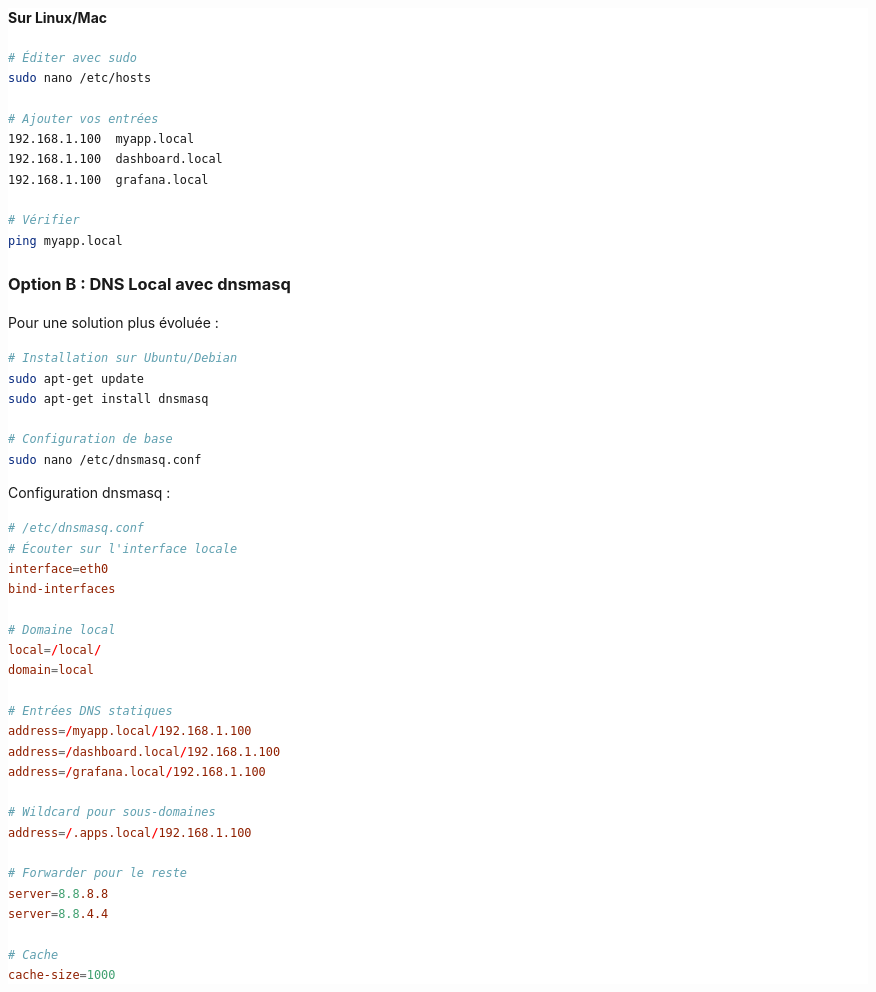 #### Sur Linux/Mac
```bash
# Éditer avec sudo
sudo nano /etc/hosts

# Ajouter vos entrées
192.168.1.100  myapp.local
192.168.1.100  dashboard.local
192.168.1.100  grafana.local

# Vérifier
ping myapp.local
```

### Option B : DNS Local avec dnsmasq

Pour une solution plus évoluée :

```bash
# Installation sur Ubuntu/Debian
sudo apt-get update
sudo apt-get install dnsmasq

# Configuration de base
sudo nano /etc/dnsmasq.conf
```

Configuration dnsmasq :
```conf
# /etc/dnsmasq.conf
# Écouter sur l'interface locale
interface=eth0
bind-interfaces

# Domaine local
local=/local/
domain=local

# Entrées DNS statiques
address=/myapp.local/192.168.1.100
address=/dashboard.local/192.168.1.100
address=/grafana.local/192.168.1.100

# Wildcard pour sous-domaines
address=/.apps.local/192.168.1.100

# Forwarder pour le reste
server=8.8.8.8
server=8.8.4.4

# Cache
cache-size=1000
```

==========

**Work to complete:** Every line holding the word "sudo" should be copied out of the material.

**Response area:**
# Éditer avec sudo
sudo nano /etc/hosts
sudo apt-get update
sudo apt-get install dnsmasq
sudo nano /etc/dnsmasq.conf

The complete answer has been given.